The Australian Government will propose a new funding arrangement targeting disadvantaged schools to the forthcoming Council of Australian Governments (COAG) meeting. The arrangement would measure disadvantage in schools based on socioeconomic and child development indicators. See Minister's Radio 2GB interview transcript 17 March 2008 and Lateline interview transcript 18 March 2008. See also article 18 March 2008 and subsequent report 19 March 2008 in The Australian.
A statement on sustainability for all Queensland schools, titled Enough for all forever, will guide schools to meet their environmental obligations. The statement complements the National Environmental Statement for Australian Schools – Educating for a Sustainable Future and builds on the 2006 Brisbane Earth Dialogues' commitment to integrate the Earth Charter across school curricula. It also supports the Climate Smart 2050 Strategy. State Education Minister, Rod Welford, expects that the statement will encourage schools to develop environmental management plans. See Minister's media release 12 March 2008.
Students from Strathfield South and Windsor high schools in Sydney have worked together to produce a film about multiculturalism, stereotyping and racism. The film is titled We Are All Australian and was launched in mid-February. Schools across Australia have now received the film with its accompanying resource kit. The two schools had contrasting student populations, which led students to explore their own tendency to stereotype one another. The project was funded by a Department of Immigration and Citizenship Living in Harmony grant. See article in the Canberra Times 14 March 2008.

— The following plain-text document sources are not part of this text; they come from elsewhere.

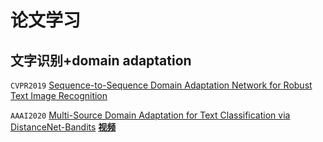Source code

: # 论文学习
## 文字识别+domain adaptation
`CVPR2019` [Sequence-to-Sequence Domain Adaptation Network for Robust Text Image Recognition](https://openaccess.thecvf.com/content_CVPR_2019/papers/Zhang_Sequence-To-Sequence_Domain_Adaptation_Network_for_Robust_Text_Image_Recognition_CVPR_2019_paper.pdf)

`AAAI2020` [Multi-Source Domain Adaptation for Text Classification via DistanceNet-Bandits](https://arxiv.org/pdf/2001.04362.pdf)
           [**视频**](https://www.youtube.com/watch?v=6JjVPOOcpt4)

A new DVD titled Making a World of Difference has been produced for schools and teachers to encourage LOTE study. The DVD features interviews with students studying languages at school and university and reflections from people on how languages have enriched their life and career. Marlene Dingle, LOTE project officer for the Loddon Mallee Region, is promoting the DVD. It costs $15 and can be ordered from the Loddon Mallee Region Department of Education.
The results of a large study of class size in Tennessee, USA, known as Project Star, have been reanalysed to examine the socioeconomic learning gap. While reducing class size had a significant impact on the average level of achievement in a group, there was little effect on the achievement gap between rich and poor students. The study considered thousands of students over a four-year period from kindergarten to third grade. Students were randomly assigned to a small class with fewer than 18 students, a regular class with 22 to 25 students, or a regular class with an extra teacher's aide. See article in The Washington Post 10 March 2008.

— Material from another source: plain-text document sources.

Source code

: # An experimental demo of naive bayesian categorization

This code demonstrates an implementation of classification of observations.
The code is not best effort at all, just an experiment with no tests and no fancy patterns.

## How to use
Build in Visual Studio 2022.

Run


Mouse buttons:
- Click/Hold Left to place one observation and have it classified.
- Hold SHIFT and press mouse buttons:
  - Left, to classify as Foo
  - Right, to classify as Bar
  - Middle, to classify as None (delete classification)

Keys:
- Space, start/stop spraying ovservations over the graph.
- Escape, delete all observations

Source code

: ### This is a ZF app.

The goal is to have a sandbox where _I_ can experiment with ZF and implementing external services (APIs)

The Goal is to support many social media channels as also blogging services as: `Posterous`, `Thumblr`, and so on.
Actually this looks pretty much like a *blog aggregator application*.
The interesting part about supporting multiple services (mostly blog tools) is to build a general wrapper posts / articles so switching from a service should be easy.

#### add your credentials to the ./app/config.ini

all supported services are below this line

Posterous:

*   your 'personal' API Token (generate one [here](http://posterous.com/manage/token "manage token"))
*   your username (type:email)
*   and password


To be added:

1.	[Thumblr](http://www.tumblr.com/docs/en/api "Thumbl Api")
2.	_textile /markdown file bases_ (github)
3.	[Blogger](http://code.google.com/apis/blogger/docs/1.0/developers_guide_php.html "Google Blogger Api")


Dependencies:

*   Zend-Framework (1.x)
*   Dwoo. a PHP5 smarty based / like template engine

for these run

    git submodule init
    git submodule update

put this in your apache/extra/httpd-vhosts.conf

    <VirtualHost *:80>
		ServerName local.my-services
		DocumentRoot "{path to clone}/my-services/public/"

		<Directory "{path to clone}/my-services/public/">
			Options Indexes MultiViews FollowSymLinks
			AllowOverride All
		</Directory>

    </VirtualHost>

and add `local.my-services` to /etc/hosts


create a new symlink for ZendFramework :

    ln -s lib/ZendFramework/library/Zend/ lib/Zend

The Arts Law Centre of Australia and Allens Arthur Robinson are presenting a continuing legal education session for legal practitioners. The seminar will take place on 31 March from 3:45 pm to 6:00 pm and will include presentations from industry experts on the latest legal issues and developments in Web 2.0. The venue is Deutsche Bank Place, corner of Hunter and Phillip streets, Sydney. Booking is essential. Tel: 02 9356 2566 or email firstname.lastname@example.org.
Two parents at Killarney Heights Public School have created a system for online lunch orders. The School Canteen Menu Processing System (SCaMPS) allows parents to order online, view the menu, check their account balance and make payments. A five-week pilot involving 50 families has found that the convenience of the system increased the number of orders overall, especially for healthy choices such as salads. SCaMPS is currently looking for other New South Wales schools to participate in a trial of the system.